Records from a data collection:
+===+

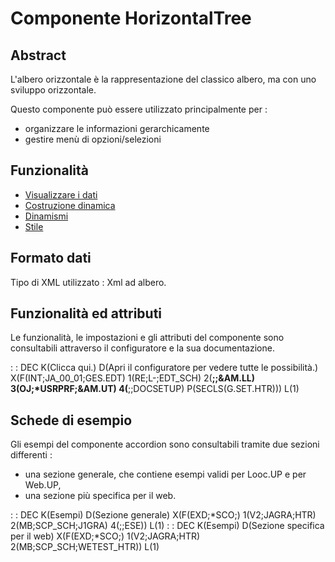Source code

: # Componente HorizontalTree
## Abstract

L'albero orizzontale è la rappresentazione del classico albero, ma con uno sviluppo orizzontale.

Questo componente può essere utilizzato principalmente per : 
- organizzare le informazioni gerarchicamente
- gestire menù di opzioni/selezioni

## Funzionalità
- [Visualizzare i dati](Sorgenti/DOC/TA/B£AMO/LOCHTR_F01)
- [Costruzione dinamica](Sorgenti/DOC/TA/B£AMO/LOCHTR_F02)
- [Dinamismi](Sorgenti/DOC/TA/B£AMO/LOCHTR_F03)
- [Stile](Sorgenti/DOC/TA/B£AMO/LOCHTR_F04)

## Formato dati
Tipo di XML utilizzato :  Xml ad albero.

## Funzionalità ed attributi
Le funzionalità, le impostazioni e gli attributi del componente sono consultabili attraverso il configuratore e la sua documentazione.

 :  : DEC K(Clicca qui.) D(Apri il configuratore per vedere tutte le possibilità.) X(F(INT;JA_00_01;GES.EDT) 1(RE;L-;EDT_SCH) 2(**;;&AM.LL) 3(OJ;*USRPRF;&AM.UT) 4(**;;DOCSETUP) P(SECLS(G.SET.HTR))) L(1)

## Schede di esempio
Gli esempi del componente accordion sono consultabili tramite due sezioni differenti : 
- una sezione generale, che contiene esempi validi per Looc.UP e per Web.UP,
- una sezione più specifica per il web.

 :  : DEC K(Esempi) D(Sezione generale) X(F(EXD;*SCO;) 1(V2;JAGRA;HTR) 2(MB;SCP_SCH;J1GRA) 4(;;ESE)) L(1)
 :  : DEC K(Esempi) D(Sezione specifica per il web) X(F(EXD;*SCO;) 1(V2;JAGRA;HTR) 2(MB;SCP_SCH;WETEST_HTR)) L(1)


















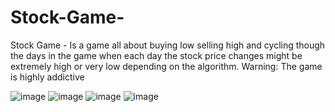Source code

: # Stock-Game-
Stock Game - Is a game all about buying low selling high and cycling though the days in the game when each day the stock price changes might be extremely high or very low depending on the algorithm. Warning: The game is highly addictive 

![image](https://user-images.githubusercontent.com/77440283/140617474-e6c42af8-1b32-4ec0-b776-51488a5ee09b.png)
![image](https://user-images.githubusercontent.com/77440283/140617652-1fc75c18-15d4-4a4e-bdda-226bea8b3ec7.png)
![image](https://user-images.githubusercontent.com/77440283/140617700-f932bfbc-a469-4aad-861b-f887f0be01b0.png)
![image](https://user-images.githubusercontent.com/77440283/140617741-6b77dc36-0d0b-4591-a4dd-fe355cd788de.png)

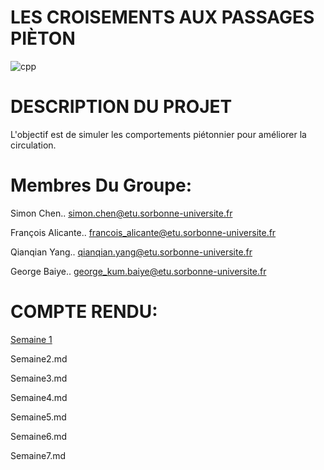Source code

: # LES CROISEMENTS AUX PASSAGES PIÈTON

![cpp](https://github.com/user-attachments/assets/67459fe5-8457-4bfc-a443-3049f7916baa)

# DESCRIPTION DU PROJET
L'objectif est de simuler les comportements piétonnier pour améliorer la circulation.

# Membres Du Groupe:
Simon Chen.. simon.chen@etu.sorbonne-universite.fr

François Alicante.. francois_alicante@etu.sorbonne-universite.fr

Qianqian Yang.. qianqian.yang@etu.sorbonne-universite.fr

George Baiye.. george_kum.baiye@etu.sorbonne-universite.fr

# COMPTE RENDU:

[Semaine 1](https://github.com/user-attachments/files/19834629/Semaine1.md)


Semaine2.md

Semaine3.md

Semaine4.md

Semaine5.md

Semaine6.md

Semaine7.md


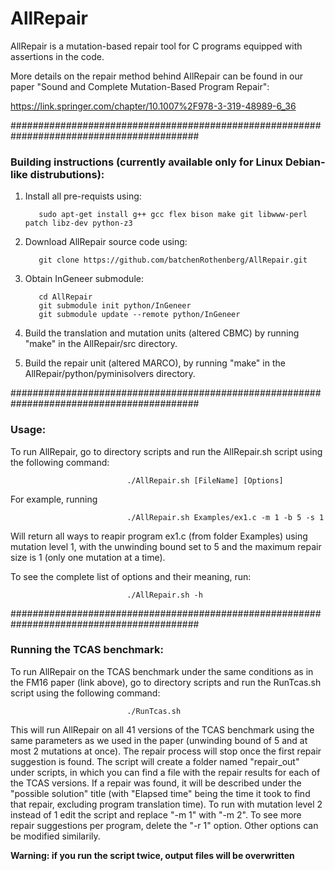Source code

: # AllRepair

AllRepair is a mutation-based repair tool for C programs equipped with assertions in the code.

More details on the repair method behind AllRepair can be found in our paper
"Sound and Complete Mutation-Based Program Repair":

https://link.springer.com/chapter/10.1007%2F978-3-319-48989-6_36

##########################################################################################

### Building instructions (currently available only for Linux Debian-like distrubutions):

1. Install all pre-requists using:

          sudo apt-get install g++ gcc flex bison make git libwww-perl patch libz-dev python-z3

2. Download AllRepair source code using:

          git clone https://github.com/batchenRothenberg/AllRepair.git

3. Obtain InGeneer submodule:
          
          cd AllRepair
          git submodule init python/InGeneer
          git submodule update --remote python/InGeneer
          
4. Build the translation and mutation units (altered CBMC) by running "make" in the AllRepair/src directory.

5. Build the repair unit (altered MARCO), by running "make" in the AllRepair/python/pyminisolvers directory.

##########################################################################################

### Usage:

To run AllRepair, go to directory scripts and run the AllRepair.sh script using the following command:

                              ./AllRepair.sh [FileName] [Options]

For example, running 

                              ./AllRepair.sh Examples/ex1.c -m 1 -b 5 -s 1

Will return all ways to reapir program ex1.c (from folder Examples) using mutation level 1, with the unwinding bound set to 5 and the maximum repair size is 1 (only one mutation at a time).

To see the complete list of options and their meaning, run:

                              ./AllRepair.sh -h

##########################################################################################

### Running the TCAS benchmark:

To run AllRepair on the TCAS benchmark under the same conditions as in the FM16 paper (link above), go to directory scripts and run the RunTcas.sh script using the following command:

                              ./RunTcas.sh

This will run AllRepair on all 41 versions of the TCAS benchmark using the same parameters as we used in the paper (unwinding bound of 5 and at most 2 mutations at once).
The repair process will stop once the first repair suggestion is found.
The script will create a folder named "repair_out" under scripts, in which you can find a file with the repair results for each of the TCAS versions.
If a repair was found, it will be described under the "possible solution" title (with "Elapsed time" being the time it took to find that repair, excluding program translation time). 
To run with mutation level 2 instead of 1 edit the script and replace "-m 1" with "-m 2".
To see more repair suggestions per program, delete the "-r 1" option.
Other options can be modified similarily.

**Warning: if you run the script twice, output files will be overwritten**

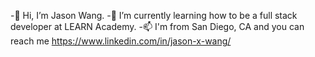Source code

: -👋 Hi, I’m Jason Wang.
-🌱 I’m currently learning how to be a full stack developer at LEARN Academy.
-📫 I'm from San Diego, CA and you can reach me https://www.linkedin.com/in/jason-x-wang/

<!---
hawk198723/hawk198723 is a ✨ special ✨ repository because its `README.md` (this file) appears on your GitHub profile.
You can click the Preview link to take a look at your changes.
--->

+===+

▸ BRIEF
Search the data for the string "submodule" and copy out every line where it is found.

▸ SOLUTION
3. Obtain InGeneer submodule:
          git submodule init python/InGeneer
          git submodule update --remote python/InGeneer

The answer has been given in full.